Sure, Joseph.

These were nanoparticles made with a reverse micellar method. Past experience has shown that this synthesis produces a passivating oxide layer on an iron core; the passivating layer is usually amorphous, which is a good thing; hematite has a lattice mismatch and thus doesn't passivate. Linear combination analysis suggested this samples was 75% metal and 25 +/- 5% oxide.

A typical amp entry is:

S02_Fe*Frac_bcc*(1-3/4*reff/R_Fe+1/16*(reff/R_Fe)^3)

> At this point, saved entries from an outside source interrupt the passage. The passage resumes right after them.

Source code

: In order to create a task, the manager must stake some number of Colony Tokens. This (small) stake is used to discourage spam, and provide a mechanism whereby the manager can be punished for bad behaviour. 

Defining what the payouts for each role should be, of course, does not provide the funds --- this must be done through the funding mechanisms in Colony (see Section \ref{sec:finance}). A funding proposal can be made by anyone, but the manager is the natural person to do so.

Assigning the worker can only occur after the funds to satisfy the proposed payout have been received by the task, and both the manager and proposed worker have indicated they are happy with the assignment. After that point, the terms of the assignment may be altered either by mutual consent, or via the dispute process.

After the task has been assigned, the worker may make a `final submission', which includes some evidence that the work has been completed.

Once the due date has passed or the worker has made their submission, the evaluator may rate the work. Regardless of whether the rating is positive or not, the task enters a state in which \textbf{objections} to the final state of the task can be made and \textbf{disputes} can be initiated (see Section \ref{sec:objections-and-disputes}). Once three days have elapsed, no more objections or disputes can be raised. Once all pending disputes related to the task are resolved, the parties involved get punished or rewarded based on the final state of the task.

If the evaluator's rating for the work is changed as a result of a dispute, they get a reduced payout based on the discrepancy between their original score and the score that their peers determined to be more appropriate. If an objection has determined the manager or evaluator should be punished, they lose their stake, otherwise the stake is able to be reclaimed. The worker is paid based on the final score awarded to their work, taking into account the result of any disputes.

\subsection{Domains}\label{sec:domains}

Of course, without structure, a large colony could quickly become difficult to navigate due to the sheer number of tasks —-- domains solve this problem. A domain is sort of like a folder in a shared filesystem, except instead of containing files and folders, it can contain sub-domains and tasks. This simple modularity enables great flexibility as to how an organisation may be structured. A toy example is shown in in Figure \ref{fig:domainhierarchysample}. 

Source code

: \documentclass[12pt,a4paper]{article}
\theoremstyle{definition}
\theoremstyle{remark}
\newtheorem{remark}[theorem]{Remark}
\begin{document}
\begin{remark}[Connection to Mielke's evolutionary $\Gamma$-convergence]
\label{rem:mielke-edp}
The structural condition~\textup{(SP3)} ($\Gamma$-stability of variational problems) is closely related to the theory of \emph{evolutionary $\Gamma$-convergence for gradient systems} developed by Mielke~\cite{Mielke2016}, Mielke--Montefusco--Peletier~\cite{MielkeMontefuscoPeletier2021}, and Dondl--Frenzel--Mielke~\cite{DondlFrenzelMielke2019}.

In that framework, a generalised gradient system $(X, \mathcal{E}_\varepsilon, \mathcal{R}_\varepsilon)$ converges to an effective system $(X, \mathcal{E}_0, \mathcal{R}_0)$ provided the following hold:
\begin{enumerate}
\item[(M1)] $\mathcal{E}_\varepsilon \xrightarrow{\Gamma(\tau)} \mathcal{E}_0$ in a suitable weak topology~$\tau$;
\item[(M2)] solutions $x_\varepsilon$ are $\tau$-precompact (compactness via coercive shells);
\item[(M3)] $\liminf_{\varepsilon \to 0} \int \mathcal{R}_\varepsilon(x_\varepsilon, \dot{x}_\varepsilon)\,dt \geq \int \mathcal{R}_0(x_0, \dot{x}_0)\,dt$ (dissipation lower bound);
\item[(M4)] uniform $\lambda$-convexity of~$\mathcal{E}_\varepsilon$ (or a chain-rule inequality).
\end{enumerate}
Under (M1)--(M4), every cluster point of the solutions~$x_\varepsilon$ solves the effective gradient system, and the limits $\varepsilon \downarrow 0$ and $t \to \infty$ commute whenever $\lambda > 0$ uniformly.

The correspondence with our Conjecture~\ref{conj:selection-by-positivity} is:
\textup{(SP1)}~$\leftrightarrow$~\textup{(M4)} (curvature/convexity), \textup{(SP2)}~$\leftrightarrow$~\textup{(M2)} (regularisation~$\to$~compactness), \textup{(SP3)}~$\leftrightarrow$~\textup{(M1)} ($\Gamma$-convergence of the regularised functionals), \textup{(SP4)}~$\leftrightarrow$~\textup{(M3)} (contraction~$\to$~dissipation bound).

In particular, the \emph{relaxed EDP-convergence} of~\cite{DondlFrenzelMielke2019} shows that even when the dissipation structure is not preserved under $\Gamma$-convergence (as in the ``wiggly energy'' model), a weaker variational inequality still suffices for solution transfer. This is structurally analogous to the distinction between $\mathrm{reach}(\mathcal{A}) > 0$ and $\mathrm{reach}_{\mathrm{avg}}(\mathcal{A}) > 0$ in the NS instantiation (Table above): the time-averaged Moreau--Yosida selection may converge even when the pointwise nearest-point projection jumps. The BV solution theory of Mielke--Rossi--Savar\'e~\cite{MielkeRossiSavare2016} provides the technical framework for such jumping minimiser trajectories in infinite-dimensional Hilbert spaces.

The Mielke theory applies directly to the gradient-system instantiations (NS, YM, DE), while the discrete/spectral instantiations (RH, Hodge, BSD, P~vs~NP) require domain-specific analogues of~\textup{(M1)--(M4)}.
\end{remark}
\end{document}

S02_Fe is just the usual S02 factor, and "should" be from 0.70 to 1.0. It's lower than that in the fit I've sent you; that's one of the indications the fit may not yet be done. (I've actually gone much further with this fit, but that would have made for a more confusing file.)

Frac_bcc is the fraction of iron atoms in an ordinary bcc metal environment. In the fit I sent you, it optimizes to 34 +/ 9%. Notice that's consistent with the linear combination analysis. That makes me happy.

R_Fe is the radius of the core, modeled as a sphere. The formula in which it appears accounts for the reduction in average coordination number due to surface termination, and is discussed in several of my papers, including my articles:

S. Calvin et al., Appl. Phys. Lett. 87, 233102 (2005)

and

S Calvin et al, Phys. Scr. T115 744-748 (2005).

The oxide amp entry is much simpler:

S02_Fe*Frac_Ox*2

Frac_Ox is 1-Frac_Bcc; i.e. what's not metal is oxide.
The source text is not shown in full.